4 fatos que toda mulher deve saber sobre o exame de papanicolau

28/MAR

Esse teste é cercado de desinformação, o que ajuda a aumentar a incidência e a mortalidade por câncer de colo de útero pelo Brasil


Embora esteja disponível na rede pública, o exame de papanicolau é subutilizado no Brasil. Não à toa, nosso país sofre com muitos casos de câncer de colo de útero — e uma taxa preocupante de mortes, em especial nas regiões Norte e Nordeste.


Só em 2016, 16 340 mulheres foram diagnosticadas com essa doença (que poderia ser erradicada se controlássemos as infecções pelo vírus HPV), segundo dados do Instituto Nacional de Câncer. E pior: 44% delas só detectaram o problema quando ele atingiu um estágio avançadíssimo, que reduz drasticamente as chances de cura.


O fato é que ainda conhecemos pouco sobre o papanicolau. Ginecologista do Programa de Rastreamento de Cânceres Ginecológicos do Hospital de Câncer de Barretos (SP), Julio Resende esclareceu alguns pontos-chave que geram bastante confusão sobre o papanicolau. Veja abaixo:


1) O papanicolau não é feito para detectar DSTs


Não pense que esse exame vai captar toda e qualquer doença sexualmente transmissível. Na verdade, ele sequer confirma a presença do vírus HPV. Em resumo, o teste rastreia a presença de lesões pré-cancerosas (que são provocadas pelo vírus em questão).


Claro que, durante a avaliação do ginecologista, a busca por DSTs em geral também deve ser contemplada. Só que os meios de fazer isso são outros. Recado final deste item: pergunte para o profissional se ele pretende realizar o papanicolau ou não.

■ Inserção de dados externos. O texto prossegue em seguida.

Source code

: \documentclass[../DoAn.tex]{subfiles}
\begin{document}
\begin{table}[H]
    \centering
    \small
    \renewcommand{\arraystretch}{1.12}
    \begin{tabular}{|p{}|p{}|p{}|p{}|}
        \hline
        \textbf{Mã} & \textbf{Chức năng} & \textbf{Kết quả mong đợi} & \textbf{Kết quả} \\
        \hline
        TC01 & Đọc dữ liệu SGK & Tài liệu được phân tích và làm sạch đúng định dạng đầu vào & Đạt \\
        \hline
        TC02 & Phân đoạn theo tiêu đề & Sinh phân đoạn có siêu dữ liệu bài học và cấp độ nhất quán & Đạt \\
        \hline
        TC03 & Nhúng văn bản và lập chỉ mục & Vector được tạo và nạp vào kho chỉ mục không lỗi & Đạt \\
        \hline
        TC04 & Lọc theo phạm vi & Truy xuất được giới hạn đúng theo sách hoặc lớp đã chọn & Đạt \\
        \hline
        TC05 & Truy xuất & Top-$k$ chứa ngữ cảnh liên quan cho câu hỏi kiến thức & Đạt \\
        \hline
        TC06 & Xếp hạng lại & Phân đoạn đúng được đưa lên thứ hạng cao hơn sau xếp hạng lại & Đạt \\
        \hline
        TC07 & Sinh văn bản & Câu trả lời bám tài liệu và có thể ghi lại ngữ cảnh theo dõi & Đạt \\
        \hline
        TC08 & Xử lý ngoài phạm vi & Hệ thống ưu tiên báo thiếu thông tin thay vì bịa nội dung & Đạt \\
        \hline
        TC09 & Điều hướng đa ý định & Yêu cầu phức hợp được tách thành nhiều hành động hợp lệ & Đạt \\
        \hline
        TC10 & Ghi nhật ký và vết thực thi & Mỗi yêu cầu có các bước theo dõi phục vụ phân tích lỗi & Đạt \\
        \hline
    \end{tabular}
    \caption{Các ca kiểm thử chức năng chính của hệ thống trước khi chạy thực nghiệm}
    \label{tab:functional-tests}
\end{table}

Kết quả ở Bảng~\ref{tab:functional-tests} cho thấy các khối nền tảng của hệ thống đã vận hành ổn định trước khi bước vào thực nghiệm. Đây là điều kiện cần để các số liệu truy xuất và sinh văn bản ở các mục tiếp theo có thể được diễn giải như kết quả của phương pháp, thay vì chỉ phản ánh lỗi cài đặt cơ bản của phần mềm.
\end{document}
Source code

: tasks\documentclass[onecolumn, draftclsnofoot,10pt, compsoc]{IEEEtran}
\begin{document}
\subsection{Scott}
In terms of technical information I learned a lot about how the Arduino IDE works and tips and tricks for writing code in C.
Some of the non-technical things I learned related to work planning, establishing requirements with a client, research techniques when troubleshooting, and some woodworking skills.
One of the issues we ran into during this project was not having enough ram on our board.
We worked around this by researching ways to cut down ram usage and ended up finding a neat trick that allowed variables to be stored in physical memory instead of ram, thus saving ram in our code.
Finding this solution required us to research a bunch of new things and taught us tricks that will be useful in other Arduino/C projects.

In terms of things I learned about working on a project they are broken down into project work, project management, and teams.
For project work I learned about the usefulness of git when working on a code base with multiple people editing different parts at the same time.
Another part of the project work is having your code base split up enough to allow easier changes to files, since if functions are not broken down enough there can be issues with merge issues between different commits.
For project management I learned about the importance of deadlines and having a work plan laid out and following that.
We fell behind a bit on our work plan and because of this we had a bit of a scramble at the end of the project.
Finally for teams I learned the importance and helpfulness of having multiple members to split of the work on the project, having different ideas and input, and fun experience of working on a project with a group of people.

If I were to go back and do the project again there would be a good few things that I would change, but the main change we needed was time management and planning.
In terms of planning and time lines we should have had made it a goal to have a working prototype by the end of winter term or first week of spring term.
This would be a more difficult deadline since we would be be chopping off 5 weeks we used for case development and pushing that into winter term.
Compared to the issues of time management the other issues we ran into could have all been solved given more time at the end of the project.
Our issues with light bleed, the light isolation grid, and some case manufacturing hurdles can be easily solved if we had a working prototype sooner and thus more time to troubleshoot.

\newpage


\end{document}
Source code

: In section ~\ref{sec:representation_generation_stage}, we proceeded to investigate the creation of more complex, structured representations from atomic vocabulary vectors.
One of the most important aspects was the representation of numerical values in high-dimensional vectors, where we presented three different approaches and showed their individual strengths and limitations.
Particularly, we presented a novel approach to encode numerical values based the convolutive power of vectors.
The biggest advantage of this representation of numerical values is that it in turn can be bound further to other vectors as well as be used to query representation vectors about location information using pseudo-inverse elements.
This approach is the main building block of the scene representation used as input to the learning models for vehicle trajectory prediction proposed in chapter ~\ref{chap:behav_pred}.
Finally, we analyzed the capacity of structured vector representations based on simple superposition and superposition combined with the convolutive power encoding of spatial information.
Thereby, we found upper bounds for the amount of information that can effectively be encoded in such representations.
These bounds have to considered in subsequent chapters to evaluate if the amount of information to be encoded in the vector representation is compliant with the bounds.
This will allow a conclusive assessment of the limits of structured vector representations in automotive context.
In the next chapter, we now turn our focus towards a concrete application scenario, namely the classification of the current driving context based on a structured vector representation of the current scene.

2) O resultado demora alguns dias para sair


Muitas mulheres imaginam que esse exame consiste apenas em uma observação atenta do colo do útero. Não se engane: durante o procedimento, o expert coleta material com um equipamento e, na sequência, envia-o ao laboratório para uma análise mais complexa.


É importantíssimo cobrar os resultados para ver se está tudo em ordem — e não se satisfazer com uma avaliação puramente clínica se o objetivo é prevenir o câncer de colo de útero.


3) É um exame preventivo


Como já dissemos, a sacada do papanicolau é indicar lesões pré-cancerosas — ou seja, que vão originar um tumor se não forem removidas a tempo. Trata-se de uma estratégia diferente da mamografia, por exemplo, que detecta o câncer de mama em si.


Portanto, quando você se submete com regularidade ao papanicolau, o risco de desenvolver um tumor de colo de útero, mesmo que inicial, cai demais. Trocando em miúdos, não é um método para diagnosticar a doença, mas para impedir que ela apareça.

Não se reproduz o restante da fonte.